On Sat, Oct 9, 2010 at 12:51 AM, Samuel Bronson <naesten(a)gmail.com> wrote:
Anyway, as the configuration information I pasted shows, this was
built with "cl", MS's C compiler (or a drop-in replacement?). MS's
compiler hasn't supported having debugging symbols in the executable
file itself for quite some time. Instead, they are kept in separate
files, with the extension ".pdb" (assuming they were built; I don't
think this is mandatory *yet*). Anyway, judging by the last few bytes
of the executable, they were in this case:
00b80000: 4e42 3130 0000 0000 d345 394a 0100 0000 NB10.....E9J....

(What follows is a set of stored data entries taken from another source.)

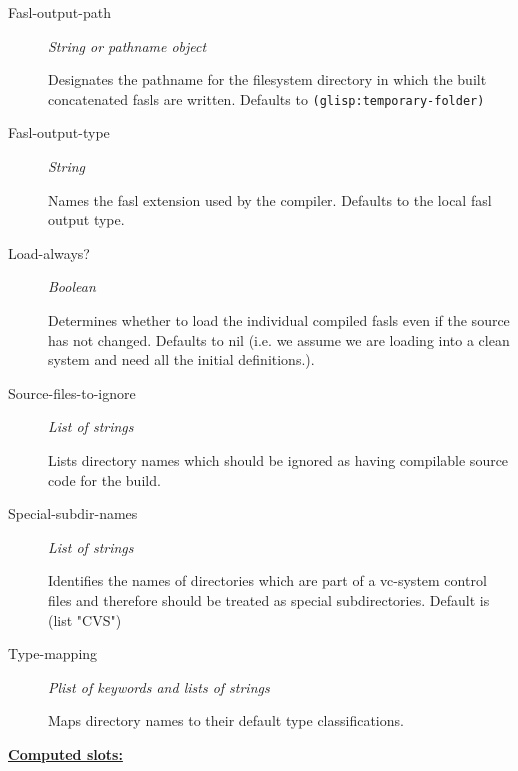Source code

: \documentclass [11pt]{book}
\begin{document}
\begin{itemize}
\begin{description}
\item [Fasl-output-path]
\emph{String or pathname object}

 Designates the pathname for the filesystem directory in which
the built concatenated fasls are written. Defaults to \texttt{(glisp:temporary-folder)}




\item [Fasl-output-type]
\emph{String}

 Names the fasl extension used by the compiler. Defaults to the local fasl output type.




\item [Load-always?]
\emph{Boolean}

 Determines whether to load the individual compiled fasls even if the source has not changed.
Defaults to nil (i.e. we assume we are loading into a clean system and need all the initial definitions.).




\item [Source-files-to-ignore]
\emph{List of strings}

 Lists directory names which should be ignored as having
compilable source code for the build.




\item [Special-subdir-names]
\emph{List of strings}

 Identifies the names of directories which are part of a vc-system control files
and therefore should be treated as special subdirectories.
Default is (list "CVS")




\item [Type-mapping]
\emph{Plist of keywords and lists of strings}

 Maps directory names to their default type classifications.




\end{description}






\textbf{
\underline{Computed slots:}}


\end{itemize}
\end{document}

00b80010: 433a 5c58 456d 6163 7342 7569 6c64 5c78 C:\XEmacsBuild\x
00b80020: 656d 6163 732d 3231 2e35 2e32 395c 7372 emacs-21.5.29\sr
00b80030: 635c 7865 6d61 6373 2e70 6462 00 c\xemacs.pdb.

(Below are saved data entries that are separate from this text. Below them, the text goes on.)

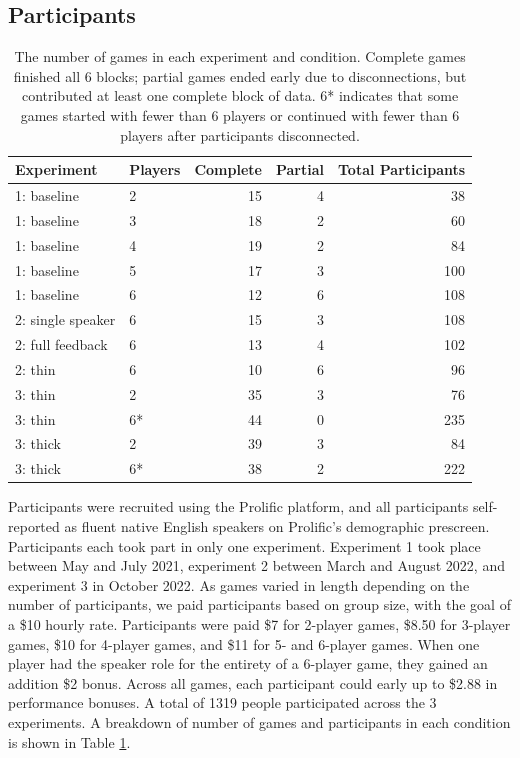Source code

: \documentclass[
  english,
  a4paper,
]{article}
\begin{document}
\hypertarget{participants}{%
\subsection{Participants}\label{participants}}

\begin{table}

\caption{\label{tab:participants}The number of games in each experiment and condition. Complete games finished all 6 blocks; partial games ended early due to disconnections, but contributed at least one complete block of data. 6* indicates that some games started with fewer than 6 players or continued with fewer than 6 players after participants disconnected.}
\centering
\begin{tabular}[t]{l|l|r|r|r}
\hline
Experiment & Players & Complete & Partial & Total Participants\\
\hline
1: baseline & 2 & 15 & 4 & 38\\
\hline
1: baseline & 3 & 18 & 2 & 60\\
\hline
1: baseline & 4 & 19 & 2 & 84\\
\hline
1: baseline & 5 & 17 & 3 & 100\\
\hline
1: baseline & 6 & 12 & 6 & 108\\
\hline
2: single speaker & 6 & 15 & 3 & 108\\
\hline
2: full feedback & 6 & 13 & 4 & 102\\
\hline
2: thin & 6 & 10 & 6 & 96\\
\hline
3: thin & 2 & 35 & 3 & 76\\
\hline
3: thin & 6* & 44 & 0 & 235\\
\hline
3: thick & 2 & 39 & 3 & 84\\
\hline
3: thick & 6* & 38 & 2 & 222\\
\hline
\end{tabular}
\end{table}

Participants were recruited using the Prolific platform, and all participants self-reported as fluent native English speakers on Prolific's demographic prescreen. Participants each took part in only one experiment. Experiment 1 took place between May and July 2021, experiment 2 between March and August 2022, and experiment 3 in October 2022. As games varied in length depending on the number of participants, we paid participants based on group size, with the goal of a \$10 hourly rate. Participants were paid \$7 for 2-player games, \$8.50 for 3-player games, \$10 for 4-player games, and \$11 for 5- and 6-player games. When one player had the speaker role for the entirety of a 6-player game, they gained an addition \$2 bonus. Across all games, each participant could early up to \$2.88 in performance bonuses. A total of 1319 people participated across the 3 experiments. A breakdown of number of games and participants in each condition is shown in Table \ref{tab:participants}.
\end{document}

(I'm slightly surprised that they're in a file called xemacs.pdb and
not temacs.pdb.)
Anyway, suffice to say that this file was not installed along with the
executable. And yes, MS's tools would have been able to find it there
if it had -- they don't assume that the symbols are still at the path
they were built at. (Unlike, say, `find-function' w.r.t. elisp
files...)
Oh, one more thing: like I said before, I have a minidump file from
the crash, which is rather like a core dump. It has the contents of
the stack area at the time of the crash, so with it and the .pdb a
somewhat better stack trace is still possible -- I'm not sure what
could be done with the pointer arguments, but at least the
functions/source locations and scalar arguments should be recoverable,
assuming that the symbols aren't "public" symbols (which are stripped
of all the local variable/argument/source location information, and
only contain enough information to reconstruct the stack along with
the global symbol names).
The term "minidump" is something of a misnomer; once upon a time, a
"dump" contained all the data that MS's tools could dump from a
crashed process, but they were kind of big and so MS created the
"minidump" format which allowed some of the information to be omitted.
Consequently, it had headers telling which information was included;
fast forward to now and, guess what, a "full dump" actually contains
*less* information than the most complete minidump can.